_ACTIVITY:_ Return the following from the records below: each line, word for word, starting with the line that contains "- [ ] Optimizations" and going on through the line that contains "- we need moooore ...", with nothing outside that range.

_INPUT DATA:_
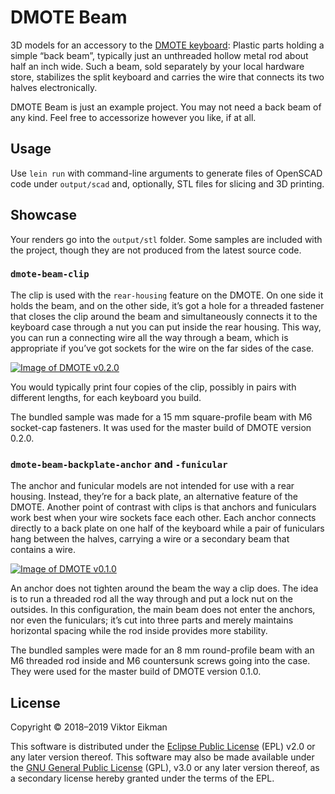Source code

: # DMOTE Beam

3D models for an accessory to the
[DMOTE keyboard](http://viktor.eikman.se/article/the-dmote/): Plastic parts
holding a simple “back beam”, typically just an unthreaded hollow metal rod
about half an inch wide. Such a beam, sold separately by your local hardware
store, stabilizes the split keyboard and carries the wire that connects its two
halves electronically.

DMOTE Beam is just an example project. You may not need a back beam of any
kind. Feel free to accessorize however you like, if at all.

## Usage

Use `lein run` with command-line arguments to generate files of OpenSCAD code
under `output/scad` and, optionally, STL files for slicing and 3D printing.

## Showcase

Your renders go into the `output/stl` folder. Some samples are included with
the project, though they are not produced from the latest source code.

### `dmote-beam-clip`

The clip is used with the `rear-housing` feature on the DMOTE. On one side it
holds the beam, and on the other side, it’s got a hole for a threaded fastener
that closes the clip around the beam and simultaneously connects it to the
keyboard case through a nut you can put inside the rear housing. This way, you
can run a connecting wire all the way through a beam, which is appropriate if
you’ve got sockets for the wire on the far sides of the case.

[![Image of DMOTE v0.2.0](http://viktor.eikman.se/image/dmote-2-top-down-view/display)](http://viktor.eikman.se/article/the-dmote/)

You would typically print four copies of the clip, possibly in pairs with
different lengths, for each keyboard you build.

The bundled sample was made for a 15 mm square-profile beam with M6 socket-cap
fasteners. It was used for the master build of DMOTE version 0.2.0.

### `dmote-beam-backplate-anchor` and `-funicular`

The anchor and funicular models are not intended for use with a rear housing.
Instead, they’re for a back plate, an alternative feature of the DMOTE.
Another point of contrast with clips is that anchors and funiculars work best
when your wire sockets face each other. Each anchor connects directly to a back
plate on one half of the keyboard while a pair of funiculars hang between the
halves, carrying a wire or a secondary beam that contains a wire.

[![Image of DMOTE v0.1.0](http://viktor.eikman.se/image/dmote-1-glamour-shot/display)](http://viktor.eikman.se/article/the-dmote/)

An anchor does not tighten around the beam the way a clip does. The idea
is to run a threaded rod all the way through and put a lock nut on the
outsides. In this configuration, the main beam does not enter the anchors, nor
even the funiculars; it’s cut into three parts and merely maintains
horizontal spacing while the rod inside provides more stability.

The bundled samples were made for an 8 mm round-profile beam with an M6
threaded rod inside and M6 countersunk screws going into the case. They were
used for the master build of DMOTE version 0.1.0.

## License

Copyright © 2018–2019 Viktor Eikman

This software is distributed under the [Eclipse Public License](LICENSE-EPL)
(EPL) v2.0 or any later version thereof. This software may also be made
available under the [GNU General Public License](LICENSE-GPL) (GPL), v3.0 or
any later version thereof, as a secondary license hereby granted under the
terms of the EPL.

* * *

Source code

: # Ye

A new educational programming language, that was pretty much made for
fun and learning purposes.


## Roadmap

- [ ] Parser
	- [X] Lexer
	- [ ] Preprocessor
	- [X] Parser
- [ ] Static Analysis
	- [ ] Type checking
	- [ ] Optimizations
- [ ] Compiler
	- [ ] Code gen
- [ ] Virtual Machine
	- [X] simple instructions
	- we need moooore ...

_SOLUTION BELOW:_
	- [ ] Optimizations
- [ ] Compiler
	- [ ] Code gen
- [ ] Virtual Machine
	- [X] simple instructions
	- we need moooore ...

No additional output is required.